Завершаем в стиле «рондо», все-таки вспоминая про начальную дилемму «структура — спонтанность» и решаем, что оба пути интеграции хороши: сначала четкая временная и целевая структура, а потом спонтанное действие или, наоборот, сначала спонтанное следование процессу, а потом целевое и временное подструктурирование. Структура и спонтанность в диалектическом взаимосплетении.

После обеда едем на экскурсии… Автобус тихонько катится по улочкам Вены. Затем попадаем в леопольдовский квартал, куда были выселены евреи, и где некоторое время жил Морено. Перебираемся через канал Дуная и подъезжаем к знаменитому Аугартенпарку, где по психотерапевтическим легендам Морено играл с детьми, спонтанно разыгрывая их любимые сюжеты…

Вид романтического парка, правда, сильно подкрямзывает уродливая гигантская бетонная башня, которую строили молодые солдаты как оплот против бомбардировок советских самолетов во время второй мировой… Австриец Микаел Визер пытается «подружить» благодарность советской армии с нежностью к молодым немцам и австрийцам, строившим и оборонявшим родной город… Склеивается непросто…

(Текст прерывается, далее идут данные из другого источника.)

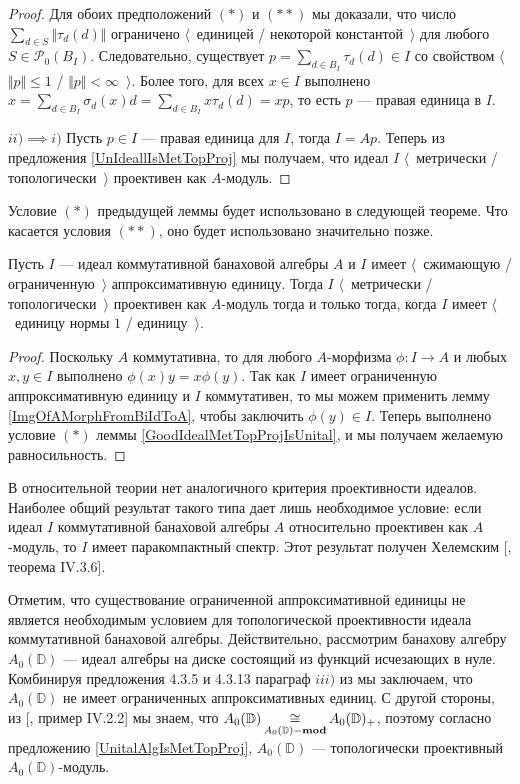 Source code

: \begin{proof}
Для обоих предположений $(*)$ и $(**)$ мы доказали, что число $\sum_{d\in S}\Vert \tau_d(d)\Vert$ ограничено $\langle$~единицей / некоторой константой~$\rangle$ для любого $S\in \mathcal{P}_0(B_I)$. Следовательно, существует $p=\sum_{d\in B_I}\tau_d(d)\in I$ со свойством $\langle$~$\Vert p\Vert\leq 1$ / $\Vert p\Vert< \infty$~$\rangle$. Более того, для всех $x\in I$ выполнено $x=\sum_{d\in B_I}\sigma_d(x)d=\sum_{d\in B_I}x\tau_d(d)=xp$, то есть $p$ --- правая единица в $I$. 

$ii)$$\implies$$i)$ Пусть $p\in I$  --- правая единица для $I$, тогда $I=Ap$. Теперь из предложения \ref{UnIdeallIsMetTopProj} мы получаем, что идеал $I$ $\langle$~метрически / топологически~$\rangle$ проективен как $A$-модуль.
\end{proof}

Условие $(*)$ предыдущей леммы будет использовано в следующей теореме. Что касается условия $(**)$, оно будет использовано значительно позже.

\begin{theorem}\label{GoodCommIdealMetTopProjIsUnital} Пусть $I$ --- идеал коммутативной банаховой алгебры $A$ и $I$ имеет $\langle$~сжимающую / ограниченную~$\rangle$ аппроксимативную единицу. Тогда $I$ $\langle$~метрически / топологически~$\rangle$ проективен как $A$-модуль тогда и только тогда, когда $I$ имеет $\langle$~единицу нормы $1$ / единицу~$\rangle$.
\end{theorem} 
\begin{proof} Поскольку $A$ коммутативна, то для любого $A$-морфизма $\phi:I\to A$ и любых $x,y\in I$ выполнено $\phi(x)y=x\phi(y)$. Так как $I$ имеет ограниченную аппроксимативную единицу и $I$ коммутативен, то мы можем применить лемму \ref{ImgOfAMorphFromBiIdToA}, чтобы заключить $\phi(y)\in I$. Теперь выполнено условие $(*)$ леммы \ref{GoodIdealMetTopProjIsUnital}, и мы получаем желаемую равносильность.
\end{proof}

В относительной теории нет аналогичного критерия проективности идеалов. Наиболее общий результат такого типа дает лишь необходимое условие: если идеал $I$ коммутативной банаховой алгебры $A$ относительно проективен как $A$-модуль, то $I$ имеет паракомпактный спектр. Этот результат получен Хелемским [\cite{HelHomolBanTopAlg}, теорема IV.3.6]. 

Отметим, что существование ограниченной аппроксимативной единицы не является необходимым условием для топологической проективности идеала коммутативной банаховой алгебры. Действительно, рассмотрим банахову алгебру  $A_0(\mathbb{D})$ --- идеал алгебры на диске состоящий из функций исчезающих в нуле. Комбинируя предложения 4.3.5 и 4.3.13 параграф $iii)$ из \cite{DalBanAlgAutCont} мы заключаем, что $A_0(\mathbb{D})$ не имеет ограниченных аппроксимативных единиц. С другой стороны, из [\cite{HelBanLocConvAlg}, пример IV.2.2] мы знаем, что $A_0(\mathbb{D})\mathop{\mathbin{\cong}}\limits_{A_0(\mathbb{D})-\mathbf{mod}} A_0(\mathbb{D})_+$, поэтому согласно предложению \ref{UnitalAlgIsMetTopProj}, $A_0(\mathbb{D})$ --- топологически проективный $A_0(\mathbb{D})$-модуль.

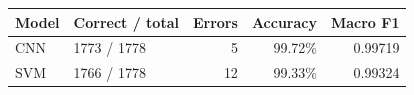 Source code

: \begin{center}\begin{tabular}{llrrr}
\toprule
Model & Correct / total & Errors & Accuracy & Macro F1 \\\midrule
CNN & 1773 / 1778 & 5 & 99.72\% & 0.99719 \\
SVM & 1766 / 1778 & 12 & 99.33\% & 0.99324 \\
\bottomrule\end{tabular}\end{center}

Но вот мы выходим из регулярного французского парка с ровно подстриженными каштанами, уже выбросившими свои свечки… Нас проводят через «рабочую калитку» («только для вас» — комментирует нашу эксклюзивность двухметровый экскурсовод: эта часть парка не для посетителей…). И вот мы на священном месте под «дубом вековым», где Морено разыгрывал свои первые психодраматические скетчи…

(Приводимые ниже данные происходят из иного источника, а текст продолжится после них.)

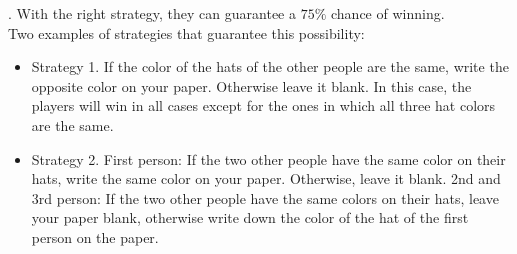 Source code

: \begin{solution}.
With the right strategy, they can guarantee a $75\%$ chance of winning.\\[0.2cm]

Two examples of strategies that guarantee this possibility:

\begin{itemize}
	\item Strategy 1. If the color of the hats of the other people are the same, write the opposite color on your paper. Otherwise leave it blank. In this case, the players will win in all cases except for the ones in which all three hat colors are the same.

\item Strategy 2. First person: If the two other people have the same color on their hats, write the same color on your paper. Otherwise, leave it blank.
2nd and 3rd person: If the two other people have the same colors on their hats, leave your paper blank, otherwise write down the color of the hat of the first person on the paper.
\end{itemize}

\end{solution}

Неутомимая 62-летняя Моника Зуретти, конечно, первой берет роль Морено, подходя к цветущему яблоневому дереву и властно погружая остальных седовласых психодраматистов и психодраматисточек в роли детей… Выглядит несколько натужно, когда старушки и старички пытаются бодренько полазить по деревьям, а грузноватая бабушка-шведка, с трудом взгромоздясь на развилку яблони, пытается хрипло прокричать: «я — бабочка!» Но и по-семейному достаточно трогательно.

Элла Мей пытается вовлечь остальных в «детскую игру», но наша спонтанность на весеннем пронизывающем ветре выливается разве что в вальсирующие парочки… Дети так, конечно, не танцуют, но физиологически данное действо целесообразно — можно, по крайней мере, согреться… Ну в общем принцип «если бы» еще надо непросто воплощать групповому лидеру — если бы лидерами были не пользующиеся уважением заслуженные ветераны Моника и Элла, а какая-нибудь молоденькая венка, или венец (все-таки Морено в те годы был всего лишь студентом медиком!!!), то раскачаться на роль полуребенка, думаю, было бы проще…

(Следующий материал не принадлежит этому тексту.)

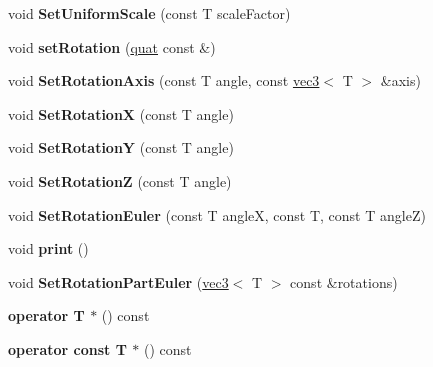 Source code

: \begin{DoxyCompactItemize}
\item 
\hypertarget{classmath_1_1mat33_a3c11604597c76d78840aa36a72db3ffe}{
void {\bfseries SetUniformScale} (const T scaleFactor)}
\label{classmath_1_1mat33_a3c11604597c76d78840aa36a72db3ffe}

\item 
\hypertarget{classmath_1_1mat33_afa553dc6ad37cddc30dfc5fe030211c1}{
void {\bfseries setRotation} (\hyperlink{classmath_1_1quat}{quat} const \&)}
\label{classmath_1_1mat33_afa553dc6ad37cddc30dfc5fe030211c1}

\item 
\hypertarget{classmath_1_1mat33_a8e3436cfb380ebf5a5bab4c716fd09d4}{
void {\bfseries SetRotationAxis} (const T angle, const \hyperlink{classmath_1_1vec3}{vec3}$<$ T $>$ \&axis)}
\label{classmath_1_1mat33_a8e3436cfb380ebf5a5bab4c716fd09d4}

\item 
\hypertarget{classmath_1_1mat33_ac85087803d562d566c0fd223fd4dcefc}{
void {\bfseries SetRotationX} (const T angle)}
\label{classmath_1_1mat33_ac85087803d562d566c0fd223fd4dcefc}

\item 
\hypertarget{classmath_1_1mat33_a1256da6ae3e29025fb05d1178026b2b3}{
void {\bfseries SetRotationY} (const T angle)}
\label{classmath_1_1mat33_a1256da6ae3e29025fb05d1178026b2b3}

\item 
\hypertarget{classmath_1_1mat33_a89da4d2ddbe2c09a2d7b71a6be104d52}{
void {\bfseries SetRotationZ} (const T angle)}
\label{classmath_1_1mat33_a89da4d2ddbe2c09a2d7b71a6be104d52}

\item 
\hypertarget{classmath_1_1mat33_a25340365b68fe7c9c0770e6ae1f32ddd}{
void {\bfseries SetRotationEuler} (const T angleX, const T, const T angleZ)}
\label{classmath_1_1mat33_a25340365b68fe7c9c0770e6ae1f32ddd}

\item 
\hypertarget{classmath_1_1mat33_ade4559e0eb4c2010c684a696ef505996}{
void {\bfseries print} ()}
\label{classmath_1_1mat33_ade4559e0eb4c2010c684a696ef505996}

\item 
\hypertarget{classmath_1_1mat33_a698a06538a131424dc187998d4ecdd63}{
void {\bfseries SetRotationPartEuler} (\hyperlink{classmath_1_1vec3}{vec3}$<$ T $>$ const \&rotations)}
\label{classmath_1_1mat33_a698a06538a131424dc187998d4ecdd63}

\item 
\hypertarget{classmath_1_1mat33_ad1b3ef329d70bffaae957a7e871ea29a}{
{\bfseries operator T $\ast$} () const }
\label{classmath_1_1mat33_ad1b3ef329d70bffaae957a7e871ea29a}

\item 
\hypertarget{classmath_1_1mat33_a727616b6c5fa235e4e48b61e41996fb1}{
{\bfseries operator const T $\ast$} () const }
\label{classmath_1_1mat33_a727616b6c5fa235e4e48b61e41996fb1}

\end{DoxyCompactItemize}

Зато следующая автобусная остановка в лагере беженцев, где работал врачом Морено, впечатляет без всяких психодраматических технических приемов. Ведь фактически оказалось, что эти беженцы являлись лагерниками «концентрационного заведения» — их насильно привезли сюда из северной Италии, принадлежащей Австрии, чтобы они работали здесь на «свою» страну… (Хотя, разумеется, лагерь не имел в качестве основной цели уничтожение своих обитателей, тем не менее смертность людей от инфекционных болезней была достаточно высока…).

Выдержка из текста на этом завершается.